How to bring you into the world that was created on Carson Mesa, Navajo Nation, Arizona, this past week? How to explain the level of depth, the way that faces unfolded and voices and songs bloomed, the sense of profound community and the breaking of isolation that occurred through cowriting in this week-long retreat on the top of an Arizona mesa with no running water surrounded by free-ranging mustangs, sheep, goats, rez dogs and chickens? How to convey the level of humanizing and deep listening that occurred spontaneously across lines of social class, nation, race and life experience through the nurturing of our fuller selves through morning yoga, home-cooked southern food and intense cultural immersion in this nation-within-a-nation known as “the rez”?

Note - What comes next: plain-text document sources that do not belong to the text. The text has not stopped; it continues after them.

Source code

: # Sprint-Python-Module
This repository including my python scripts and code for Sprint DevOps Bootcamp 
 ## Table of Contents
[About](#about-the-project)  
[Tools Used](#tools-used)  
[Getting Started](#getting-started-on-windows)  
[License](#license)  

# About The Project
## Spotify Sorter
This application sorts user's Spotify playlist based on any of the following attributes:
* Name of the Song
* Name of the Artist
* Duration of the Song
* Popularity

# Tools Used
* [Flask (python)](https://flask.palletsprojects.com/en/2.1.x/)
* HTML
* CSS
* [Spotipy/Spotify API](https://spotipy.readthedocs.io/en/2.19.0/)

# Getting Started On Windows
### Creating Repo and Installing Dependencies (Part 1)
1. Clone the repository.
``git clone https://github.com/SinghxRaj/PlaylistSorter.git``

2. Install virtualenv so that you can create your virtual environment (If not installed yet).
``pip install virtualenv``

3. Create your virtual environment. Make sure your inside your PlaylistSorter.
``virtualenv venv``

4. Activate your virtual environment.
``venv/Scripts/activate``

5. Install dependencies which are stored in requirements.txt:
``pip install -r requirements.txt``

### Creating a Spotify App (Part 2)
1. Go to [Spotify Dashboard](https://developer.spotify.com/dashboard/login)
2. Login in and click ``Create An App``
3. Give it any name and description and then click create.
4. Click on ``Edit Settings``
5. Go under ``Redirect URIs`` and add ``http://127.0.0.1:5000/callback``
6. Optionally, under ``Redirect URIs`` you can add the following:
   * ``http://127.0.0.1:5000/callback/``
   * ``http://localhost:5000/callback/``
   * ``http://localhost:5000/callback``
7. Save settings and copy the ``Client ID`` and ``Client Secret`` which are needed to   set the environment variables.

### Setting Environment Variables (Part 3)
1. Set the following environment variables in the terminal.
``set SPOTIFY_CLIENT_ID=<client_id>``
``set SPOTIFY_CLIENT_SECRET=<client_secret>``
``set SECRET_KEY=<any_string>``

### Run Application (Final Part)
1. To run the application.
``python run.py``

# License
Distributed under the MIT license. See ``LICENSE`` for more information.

Two days after this first songwriting retreat in Many Farms, Navajo Nation (AZ) has ended, fragments from the seventeen brand-new songs written at this retreat and that didn’t exist just six short days ago are reverberating through my mind, “ear worms” I hope to never shed as they are now the closest reminder I have of the magic that happened, there.
One summation might be the profound marriage that occurred between the sacred and the mundane, as one participant, himself a writer, called it after a morning yoga class in the sand-floor hooghan ended with the smell of burning trash wafting in and the sound of sheep bleating and manure being shoveled in the corral. And the idea that the sacred and the mundane are not separate but inextricably intertwined, and that songs can and do happen anywhere and everywhere, and that it’s not limited to domains that are “removed” in some sense from our daily lives, but that songs in fact stem from and are parcel and product of those worlds. That the deeply sense bound, tactile experience of what it means for so many Diné citizens to live, ranch, attend flea markets and make ends meet and raise families and build strong lives on the Nation is a profoundly grounding and sometimes also sobering experience, from which incredible, ethnographically-informed and culturally specific intercultural songs can spring if we set the right parameters and offer a little guidance for all participants—Diné and non-Diné—along the way.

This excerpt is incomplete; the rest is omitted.